DEPARTMENT FOR SA/INS, EB
PASS TO USTR:AWILLS
COMMERCE FOR ITA:ABENAISSA
TREASURY FOR SRI LANKA DESK:RADKINS

E.O. 12958: N/A
TAGS: ECON ETRD CE USTR ECONOMICS
SUBJECT: SRI LANKAN ECONOMY GROWS 5.5% IN THIRD
QUARTER



1. Summary: The Sri Lankan economy expanded by 5.6%
in the third quarter, in line with the projected
growth of 5.5% for 2003. The Central Bank said the
5.5% growth for the full year was still achievable,
despite recent political divisions and uncertainties.
The Central Bank, however, stressed that continued
peace, political stability and speedy implementation
of infrastructure projects will be key to maintain
momentum and achieve the higher 6% growth projected
in 2004. End Summary

Services boost economy


--------------------------




2. The Sri Lankan economy expanded by 5.6% in the
third quarter of 2003 contributing to an average 5.6%
growth rate in the first three quarters, compared
with 2.9% growth in the same period in 2002.
Significantly, this was the fifth straight quarter in
which growth exceeded 5.5%. The positive results in
the third quarter were mainly driven by strong (8.3%)
growth in the services sector, which contributed 79%
to overall growth.
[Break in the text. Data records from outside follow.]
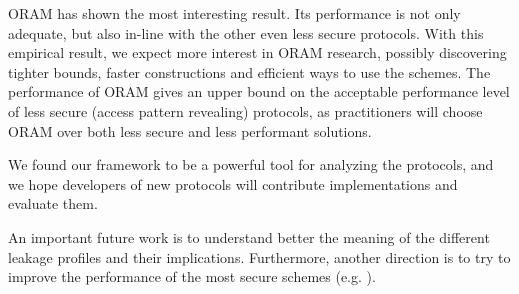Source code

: 	ORAM has shown the most interesting result.
	Its performance is not only adequate, but also in-line with the other even less secure protocols.
	With this empirical result, we expect more interest in ORAM research, possibly discovering tighter bounds, faster constructions and efficient ways to use the schemes.
	The performance of ORAM gives an upper bound on the acceptable performance level of less secure (access pattern revealing) protocols, as practitioners will choose ORAM over both less secure and less performant solutions.

	We found our framework to be a powerful tool for analyzing the protocols, and we hope developers of new protocols will contribute implementations and evaluate them.

	An important future work is to understand better the meaning of the different leakage profiles and their implications.
	Furthermore, another direction is to try to improve the performance of the most secure schemes (e.g. \cite{parameter-hiding-ore}). %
Banking, trading, communications,
port services and tourism posted double digit growth
during this period. In 2003, tourist arrivals
reached 500,000 for the first time, up 27% from
393,000 arrivals in 2002.

Other sectors


--------------------------




3. Third quarter industrial sector performance was
rather disappointing at 2.8% growth. The sluggish
growth was mainly due to lower value addition in
apparel manufacturing sector, where factories are
trying to streamline their operations to meet the
MultiFiber Arrangement phase out in 2005. The
construction sector grew by 5.9% and agriculture grew
by 2.1%, with the tea, coconut, and rice sectors
recording robust growth rates of over 5%.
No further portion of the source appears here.